Work order:
Extract every line below, verbatim.

Materials provided:
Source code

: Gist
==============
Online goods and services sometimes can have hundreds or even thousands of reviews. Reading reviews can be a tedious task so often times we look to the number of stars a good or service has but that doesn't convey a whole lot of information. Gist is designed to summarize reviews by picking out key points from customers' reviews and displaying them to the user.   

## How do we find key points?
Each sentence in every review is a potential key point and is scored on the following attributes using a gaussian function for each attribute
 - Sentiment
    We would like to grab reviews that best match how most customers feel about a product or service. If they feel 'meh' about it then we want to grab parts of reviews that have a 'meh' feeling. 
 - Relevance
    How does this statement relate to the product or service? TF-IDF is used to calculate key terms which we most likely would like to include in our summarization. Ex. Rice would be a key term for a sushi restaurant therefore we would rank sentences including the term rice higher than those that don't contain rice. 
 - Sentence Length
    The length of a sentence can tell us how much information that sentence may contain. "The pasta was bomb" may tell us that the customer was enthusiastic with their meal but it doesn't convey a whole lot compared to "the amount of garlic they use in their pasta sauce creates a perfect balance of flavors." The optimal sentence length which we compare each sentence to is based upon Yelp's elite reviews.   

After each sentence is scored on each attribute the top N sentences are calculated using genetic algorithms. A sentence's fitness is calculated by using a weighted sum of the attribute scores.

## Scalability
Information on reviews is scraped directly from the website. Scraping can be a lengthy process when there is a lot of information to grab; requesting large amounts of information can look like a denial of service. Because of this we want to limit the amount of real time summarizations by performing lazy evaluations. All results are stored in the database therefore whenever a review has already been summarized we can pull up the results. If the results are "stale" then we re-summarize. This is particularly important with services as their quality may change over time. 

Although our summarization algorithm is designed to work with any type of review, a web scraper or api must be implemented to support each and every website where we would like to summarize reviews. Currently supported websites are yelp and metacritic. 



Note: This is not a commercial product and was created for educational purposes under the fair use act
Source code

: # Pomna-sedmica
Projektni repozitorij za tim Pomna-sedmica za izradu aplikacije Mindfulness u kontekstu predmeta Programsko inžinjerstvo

Task result:
Source code

: Gist
==============
Online goods and services sometimes can have hundreds or even thousands of reviews. Reading reviews can be a tedious task so often times we look to the number of stars a good or service has but that doesn't convey a whole lot of information. Gist is designed to summarize reviews by picking out key points from customers' reviews and displaying them to the user.   

## How do we find key points?
Each sentence in every review is a potential key point and is scored on the following attributes using a gaussian function for each attribute
 - Sentiment
    We would like to grab reviews that best match how most customers feel about a product or service. If they feel 'meh' about it then we want to grab parts of reviews that have a 'meh' feeling. 
 - Relevance
    How does this statement relate to the product or service? TF-IDF is used to calculate key terms which we most likely would like to include in our summarization. Ex. Rice would be a key term for a sushi restaurant therefore we would rank sentences including the term rice higher than those that don't contain rice. 
 - Sentence Length
    The length of a sentence can tell us how much information that sentence may contain. "The pasta was bomb" may tell us that the customer was enthusiastic with their meal but it doesn't convey a whole lot compared to "the amount of garlic they use in their pasta sauce creates a perfect balance of flavors." The optimal sentence length which we compare each sentence to is based upon Yelp's elite reviews.   

After each sentence is scored on each attribute the top N sentences are calculated using genetic algorithms. A sentence's fitness is calculated by using a weighted sum of the attribute scores.

## Scalability
Information on reviews is scraped directly from the website. Scraping can be a lengthy process when there is a lot of information to grab; requesting large amounts of information can look like a denial of service. Because of this we want to limit the amount of real time summarizations by performing lazy evaluations. All results are stored in the database therefore whenever a review has already been summarized we can pull up the results. If the results are "stale" then we re-summarize. This is particularly important with services as their quality may change over time. 

Although our summarization algorithm is designed to work with any type of review, a web scraper or api must be implemented to support each and every website where we would like to summarize reviews. Currently supported websites are yelp and metacritic. 



Note: This is not a commercial product and was created for educational purposes under the fair use act
Source code

: # Pomna-sedmica
Projektni repozitorij za tim Pomna-sedmica za izradu aplikacije Mindfulness u kontekstu predmeta Programsko inžinjerstvo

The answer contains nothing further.